WHAT YOU SHOULD DO –
When the word "Adjazenzmatrix" appears in a line of the data below, list that line.

####

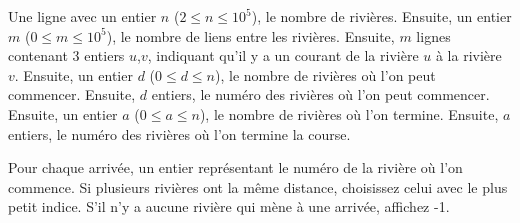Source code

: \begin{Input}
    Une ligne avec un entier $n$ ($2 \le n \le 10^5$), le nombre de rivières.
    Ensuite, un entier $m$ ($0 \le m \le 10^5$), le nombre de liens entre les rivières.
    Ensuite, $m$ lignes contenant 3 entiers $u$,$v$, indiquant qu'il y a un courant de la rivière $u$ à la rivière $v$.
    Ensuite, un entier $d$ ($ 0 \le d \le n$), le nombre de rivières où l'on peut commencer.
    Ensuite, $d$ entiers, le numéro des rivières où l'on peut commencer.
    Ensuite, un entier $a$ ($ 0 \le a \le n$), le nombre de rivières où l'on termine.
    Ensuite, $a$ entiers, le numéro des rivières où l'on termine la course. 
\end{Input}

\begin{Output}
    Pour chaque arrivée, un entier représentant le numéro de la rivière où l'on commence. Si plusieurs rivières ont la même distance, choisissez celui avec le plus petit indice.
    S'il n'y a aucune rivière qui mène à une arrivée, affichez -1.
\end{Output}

####

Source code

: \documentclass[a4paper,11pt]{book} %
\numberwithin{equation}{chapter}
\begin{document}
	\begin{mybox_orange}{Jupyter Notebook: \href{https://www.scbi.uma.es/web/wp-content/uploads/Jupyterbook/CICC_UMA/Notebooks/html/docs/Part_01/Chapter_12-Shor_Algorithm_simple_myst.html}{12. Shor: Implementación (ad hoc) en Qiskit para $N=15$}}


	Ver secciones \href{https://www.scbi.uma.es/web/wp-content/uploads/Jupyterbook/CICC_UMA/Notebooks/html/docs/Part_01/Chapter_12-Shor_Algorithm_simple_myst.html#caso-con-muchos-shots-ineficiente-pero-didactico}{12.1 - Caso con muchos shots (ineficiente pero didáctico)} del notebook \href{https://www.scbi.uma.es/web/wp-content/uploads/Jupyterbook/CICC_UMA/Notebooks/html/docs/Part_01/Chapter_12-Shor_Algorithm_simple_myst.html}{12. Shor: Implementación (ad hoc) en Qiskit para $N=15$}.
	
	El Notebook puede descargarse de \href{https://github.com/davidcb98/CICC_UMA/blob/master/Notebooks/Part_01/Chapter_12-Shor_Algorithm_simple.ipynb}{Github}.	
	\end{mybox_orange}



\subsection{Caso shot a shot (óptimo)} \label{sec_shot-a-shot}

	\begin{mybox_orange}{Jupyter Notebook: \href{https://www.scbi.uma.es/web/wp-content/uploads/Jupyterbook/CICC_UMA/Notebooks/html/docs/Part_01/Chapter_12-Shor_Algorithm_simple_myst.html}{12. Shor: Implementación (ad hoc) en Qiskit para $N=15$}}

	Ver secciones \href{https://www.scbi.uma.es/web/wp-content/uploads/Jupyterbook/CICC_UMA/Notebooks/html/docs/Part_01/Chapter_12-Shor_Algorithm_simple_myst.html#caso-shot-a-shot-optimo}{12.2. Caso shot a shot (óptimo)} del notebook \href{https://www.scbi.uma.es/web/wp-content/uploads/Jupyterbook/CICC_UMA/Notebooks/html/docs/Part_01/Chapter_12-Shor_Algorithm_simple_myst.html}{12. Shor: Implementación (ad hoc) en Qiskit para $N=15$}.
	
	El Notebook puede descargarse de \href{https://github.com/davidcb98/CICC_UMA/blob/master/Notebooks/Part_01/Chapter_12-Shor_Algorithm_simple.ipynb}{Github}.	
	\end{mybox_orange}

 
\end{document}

####

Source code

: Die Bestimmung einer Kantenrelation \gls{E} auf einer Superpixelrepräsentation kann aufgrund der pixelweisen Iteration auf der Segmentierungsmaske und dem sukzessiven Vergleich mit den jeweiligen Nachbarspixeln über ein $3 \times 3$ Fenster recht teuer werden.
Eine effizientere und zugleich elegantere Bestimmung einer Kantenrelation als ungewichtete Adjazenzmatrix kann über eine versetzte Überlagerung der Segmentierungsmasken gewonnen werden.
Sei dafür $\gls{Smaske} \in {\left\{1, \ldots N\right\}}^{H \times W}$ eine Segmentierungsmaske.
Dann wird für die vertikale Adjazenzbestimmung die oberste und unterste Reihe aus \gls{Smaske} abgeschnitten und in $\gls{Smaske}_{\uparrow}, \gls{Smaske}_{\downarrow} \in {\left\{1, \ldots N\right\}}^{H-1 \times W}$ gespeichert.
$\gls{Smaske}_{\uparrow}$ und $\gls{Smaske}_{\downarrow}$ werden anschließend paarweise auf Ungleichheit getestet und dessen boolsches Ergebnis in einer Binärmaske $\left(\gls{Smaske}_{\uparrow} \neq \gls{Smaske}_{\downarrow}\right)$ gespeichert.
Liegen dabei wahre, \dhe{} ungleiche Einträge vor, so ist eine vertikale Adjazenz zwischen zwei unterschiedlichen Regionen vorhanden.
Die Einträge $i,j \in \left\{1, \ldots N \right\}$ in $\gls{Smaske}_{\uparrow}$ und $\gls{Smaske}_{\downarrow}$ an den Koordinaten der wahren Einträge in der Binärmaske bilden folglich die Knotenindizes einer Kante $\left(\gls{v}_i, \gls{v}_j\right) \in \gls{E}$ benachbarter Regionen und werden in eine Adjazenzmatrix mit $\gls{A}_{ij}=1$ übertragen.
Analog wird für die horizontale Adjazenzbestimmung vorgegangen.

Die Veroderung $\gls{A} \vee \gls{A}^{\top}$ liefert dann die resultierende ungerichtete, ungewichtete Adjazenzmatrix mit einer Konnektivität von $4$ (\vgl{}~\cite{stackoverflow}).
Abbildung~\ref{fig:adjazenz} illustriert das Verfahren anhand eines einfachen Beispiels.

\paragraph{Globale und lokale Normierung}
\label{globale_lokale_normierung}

####

EXPECTED ANSWER –
Eine effizientere und zugleich elegantere Bestimmung einer Kantenrelation als ungewichtete Adjazenzmatrix kann über eine versetzte Überlagerung der Segmentierungsmasken gewonnen werden.
Die Einträge $i,j \in \left\{1, \ldots N \right\}$ in $\gls{Smaske}_{\uparrow}$ und $\gls{Smaske}_{\downarrow}$ an den Koordinaten der wahren Einträge in der Binärmaske bilden folglich die Knotenindizes einer Kante $\left(\gls{v}_i, \gls{v}_j\right) \in \gls{E}$ benachbarter Regionen und werden in eine Adjazenzmatrix mit $\gls{A}_{ij}=1$ übertragen.
Die Veroderung $\gls{A} \vee \gls{A}^{\top}$ liefert dann die resultierende ungerichtete, ungewichtete Adjazenzmatrix mit einer Konnektivität von $4$ (\vgl{}~\cite{stackoverflow}).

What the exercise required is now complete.